Table 3. Example Adversarial Incidents.

Factory floor technology includes networks, servers and end point computers, but it also includes cyber-physical systems. ICSs typically run specially designed operating systems and communications protocols and can have catastrophic physical safety consequences if they are compromised [8]. An ICS consists of combinations of control components that act together to achieve an industrial objective such as manufacturing. Traditional information technology (IT) security policies focus primarily on confidentiality with network availability being the lowest security priority. In contrast, ICSs, especially those considered critical infrastructure, must maintain a high level of system availability and operational resilience for many reasons including economic, environmental, human safety, and national security. Indeed, ICSs security must include elements of resilient physical design (redundancy and physical adaptability) in additional to network security to maintain acceptable system availability. Security devices should be deployed throughout the network. Firewalls also have the capability to perform device authentication, encryption, and deep packet inspection [18]. Table 4 [19] shows some typical differences between IT systems and control systems.

Table 4. Some Typical Differences between IT Systems and Control Systems.

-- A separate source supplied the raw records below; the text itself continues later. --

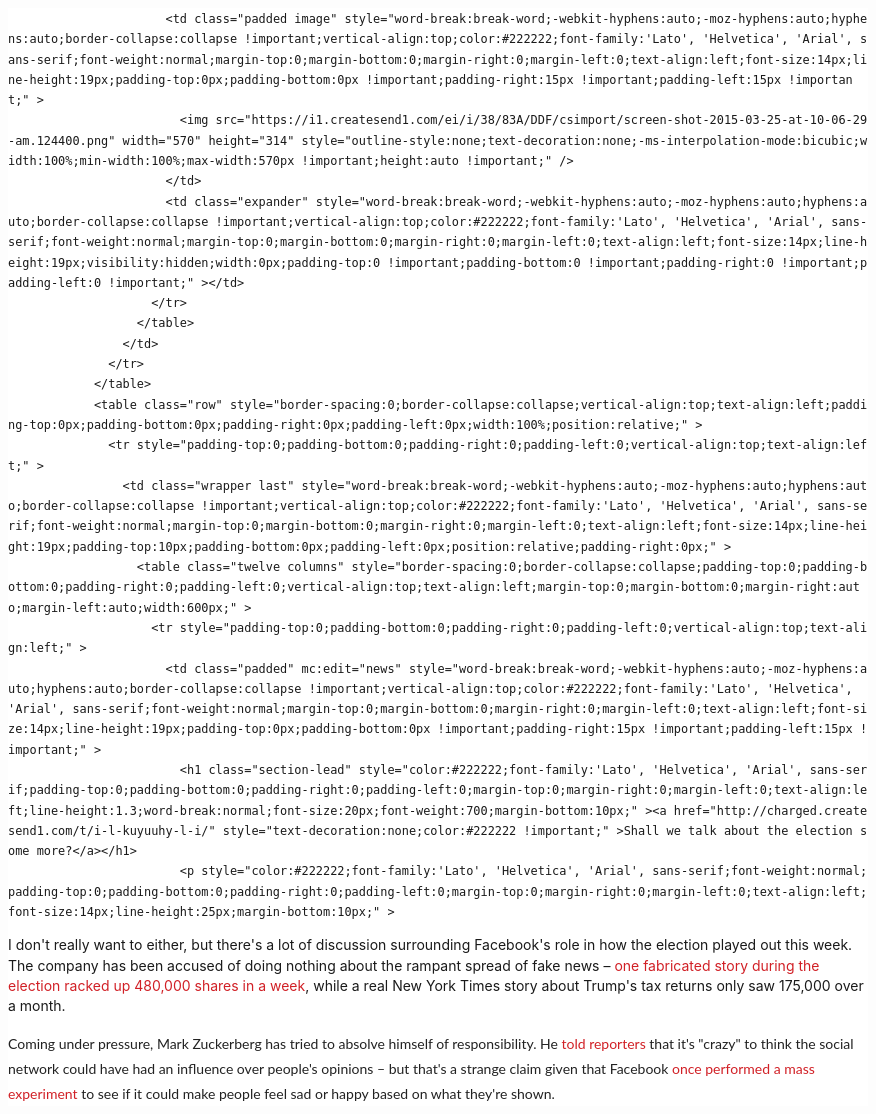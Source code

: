                           <td class="padded image" style="word-break:break-word;-webkit-hyphens:auto;-moz-hyphens:auto;hyphens:auto;border-collapse:collapse !important;vertical-align:top;color:#222222;font-family:'Lato', 'Helvetica', 'Arial', sans-serif;font-weight:normal;margin-top:0;margin-bottom:0;margin-right:0;margin-left:0;text-align:left;font-size:14px;line-height:19px;padding-top:0px;padding-bottom:0px !important;padding-right:15px !important;padding-left:15px !important;" >
                            <img src="https://i1.createsend1.com/ei/i/38/83A/DDF/csimport/screen-shot-2015-03-25-at-10-06-29-am.124400.png" width="570" height="314" style="outline-style:none;text-decoration:none;-ms-interpolation-mode:bicubic;width:100%;min-width:100%;max-width:570px !important;height:auto !important;" />
                          </td>
                          <td class="expander" style="word-break:break-word;-webkit-hyphens:auto;-moz-hyphens:auto;hyphens:auto;border-collapse:collapse !important;vertical-align:top;color:#222222;font-family:'Lato', 'Helvetica', 'Arial', sans-serif;font-weight:normal;margin-top:0;margin-bottom:0;margin-right:0;margin-left:0;text-align:left;font-size:14px;line-height:19px;visibility:hidden;width:0px;padding-top:0 !important;padding-bottom:0 !important;padding-right:0 !important;padding-left:0 !important;" ></td>
                        </tr>
                      </table>
                    </td>
                  </tr>
                </table>
                <table class="row" style="border-spacing:0;border-collapse:collapse;vertical-align:top;text-align:left;padding-top:0px;padding-bottom:0px;padding-right:0px;padding-left:0px;width:100%;position:relative;" >
                  <tr style="padding-top:0;padding-bottom:0;padding-right:0;padding-left:0;vertical-align:top;text-align:left;" >
                    <td class="wrapper last" style="word-break:break-word;-webkit-hyphens:auto;-moz-hyphens:auto;hyphens:auto;border-collapse:collapse !important;vertical-align:top;color:#222222;font-family:'Lato', 'Helvetica', 'Arial', sans-serif;font-weight:normal;margin-top:0;margin-bottom:0;margin-right:0;margin-left:0;text-align:left;font-size:14px;line-height:19px;padding-top:10px;padding-bottom:0px;padding-left:0px;position:relative;padding-right:0px;" >
                      <table class="twelve columns" style="border-spacing:0;border-collapse:collapse;padding-top:0;padding-bottom:0;padding-right:0;padding-left:0;vertical-align:top;text-align:left;margin-top:0;margin-bottom:0;margin-right:auto;margin-left:auto;width:600px;" >
                        <tr style="padding-top:0;padding-bottom:0;padding-right:0;padding-left:0;vertical-align:top;text-align:left;" >
                          <td class="padded" mc:edit="news" style="word-break:break-word;-webkit-hyphens:auto;-moz-hyphens:auto;hyphens:auto;border-collapse:collapse !important;vertical-align:top;color:#222222;font-family:'Lato', 'Helvetica', 'Arial', sans-serif;font-weight:normal;margin-top:0;margin-bottom:0;margin-right:0;margin-left:0;text-align:left;font-size:14px;line-height:19px;padding-top:0px;padding-bottom:0px !important;padding-right:15px !important;padding-left:15px !important;" >
                            <h1 class="section-lead" style="color:#222222;font-family:'Lato', 'Helvetica', 'Arial', sans-serif;padding-top:0;padding-bottom:0;padding-right:0;padding-left:0;margin-top:0;margin-right:0;margin-left:0;text-align:left;line-height:1.3;word-break:normal;font-size:20px;font-weight:700;margin-bottom:10px;" ><a href="http://charged.createsend1.com/t/i-l-kuyuuhy-l-i/" style="text-decoration:none;color:#222222 !important;" >Shall we talk about the election some more?</a></h1>
                            <p style="color:#222222;font-family:'Lato', 'Helvetica', 'Arial', sans-serif;font-weight:normal;padding-top:0;padding-bottom:0;padding-right:0;padding-left:0;margin-top:0;margin-right:0;margin-left:0;text-align:left;font-size:14px;line-height:25px;margin-bottom:10px;" >
  I don't really want to either, but there's a lot of discussion surrounding Facebook's role in how the election played out this week. The company has been accused of doing nothing about the rampant spread of fake news – <a href="http://charged.createsend1.com/t/i-l-kuyuuhy-l-u/" style="text-decoration:none;color:#D12026 !important;" >one fabricated story during the election racked up 480,000 shares in a week</a>, while a real New York Times story about Trump's tax returns only saw 175,000 over a month.</p>
<p style="color:#222222;font-family:'Lato', 'Helvetica', 'Arial', sans-serif;font-weight:normal;padding-top:0;padding-bottom:0;padding-right:0;padding-left:0;margin-top:0;margin-right:0;margin-left:0;text-align:left;font-size:14px;line-height:25px;margin-bottom:10px;" >
  Coming under pressure, Mark Zuckerberg has tried to absolve himself of responsibility. He <a href="http://charged.createsend1.com/t/i-l-kuyuuhy-l-o/" style="text-decoration:none;color:#D12026 !important;" >told reporters</a> that it's "crazy" to think the social network could have had an influence over people's opinions – but that's a strange claim given that Facebook <a href="http://charged.createsend1.com/t/i-l-kuyuuhy-l-b/" style="text-decoration:none;color:#D12026 !important;" >once performed a mass experiment</a> to see if it could make people feel sad or happy based on what they're shown.</p>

Major security objectives for an ICS implementation should include the following: restoring the system after an incident, maintaining functionality during adverse conditions, protecting individual ICS components from exploitation, restricting physical access to the ICS network and devices, and restricting logical access to the ICS network and network activity. Some of the common technologies include: logical network separation enforced by encryption or network device-enforced partitioning, physical network separation to complete prevent any interconnectivity of traffic between domains, and network traffic filter which can utilize a variety of technologies at various network layers to enforce security requirements and domains. Boundary protection devices help protect the ICS against malicious cyber adversaries. They include gateways, routers, firewalls, guards, network-based malicious code analysis and virtualization systems, encrypted tunnels, managed interfaces, mail gateways, and data diodes [17].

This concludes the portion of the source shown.